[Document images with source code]
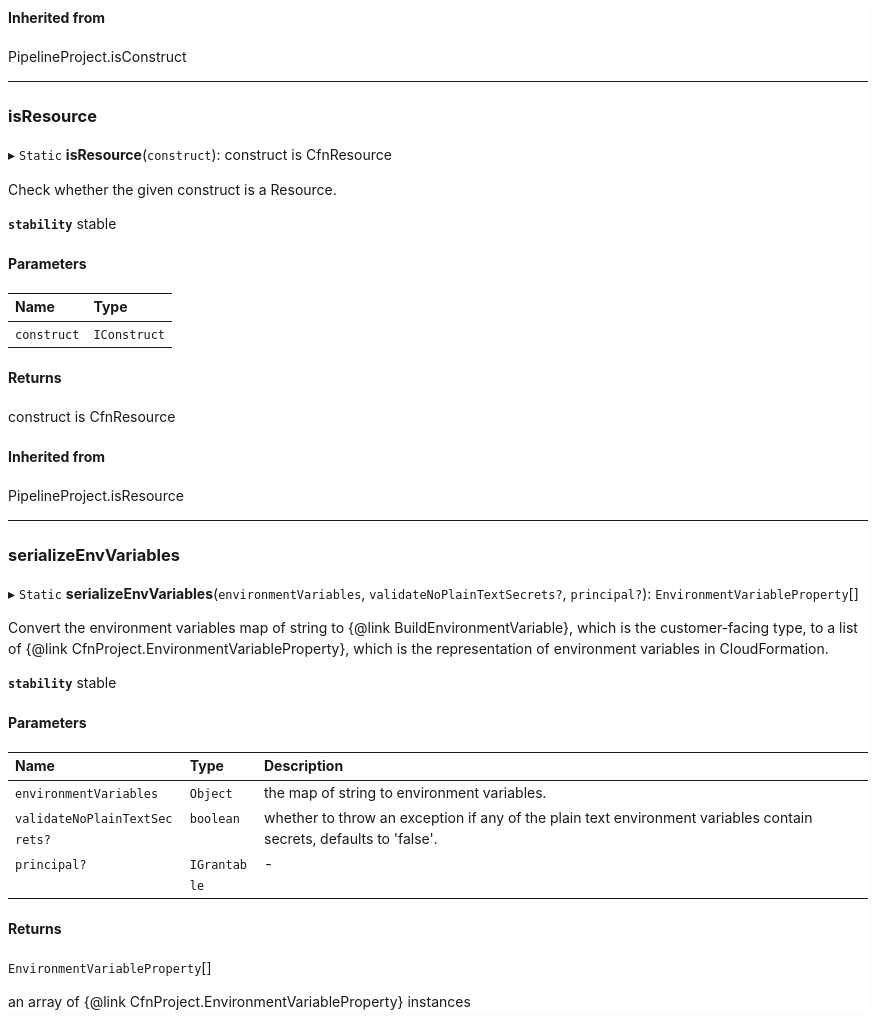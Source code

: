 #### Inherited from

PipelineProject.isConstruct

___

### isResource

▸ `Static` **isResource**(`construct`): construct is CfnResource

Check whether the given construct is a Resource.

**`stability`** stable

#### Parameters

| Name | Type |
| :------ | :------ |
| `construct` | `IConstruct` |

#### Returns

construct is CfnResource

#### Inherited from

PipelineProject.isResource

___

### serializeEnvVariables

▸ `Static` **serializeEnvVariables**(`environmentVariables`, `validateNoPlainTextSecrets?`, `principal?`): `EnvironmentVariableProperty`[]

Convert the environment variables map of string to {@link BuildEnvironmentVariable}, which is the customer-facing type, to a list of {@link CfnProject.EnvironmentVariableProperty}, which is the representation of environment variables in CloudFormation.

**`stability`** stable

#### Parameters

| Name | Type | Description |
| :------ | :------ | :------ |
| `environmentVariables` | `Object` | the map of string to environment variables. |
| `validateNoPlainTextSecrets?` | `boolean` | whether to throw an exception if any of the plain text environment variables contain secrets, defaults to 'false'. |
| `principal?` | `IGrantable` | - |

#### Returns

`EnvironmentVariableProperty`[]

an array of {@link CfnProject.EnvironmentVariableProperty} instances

Problem statement
Only the line with "Convert the environment" and those preceding it, back to the first line of the entries, should be repeated exactly, without pictures.

Response to the task
Source code

: #### Inherited from

PipelineProject.isConstruct

___

### isResource

▸ `Static` **isResource**(`construct`): construct is CfnResource

Check whether the given construct is a Resource.

**`stability`** stable

#### Parameters

| Name | Type |
| :------ | :------ |
| `construct` | `IConstruct` |

#### Returns

construct is CfnResource

#### Inherited from

PipelineProject.isResource

___

### serializeEnvVariables

▸ `Static` **serializeEnvVariables**(`environmentVariables`, `validateNoPlainTextSecrets?`, `principal?`): `EnvironmentVariableProperty`[]

Convert the environment variables map of string to {@link BuildEnvironmentVariable}, which is the customer-facing type, to a list of {@link CfnProject.EnvironmentVariableProperty}, which is the representation of environment variables in CloudFormation.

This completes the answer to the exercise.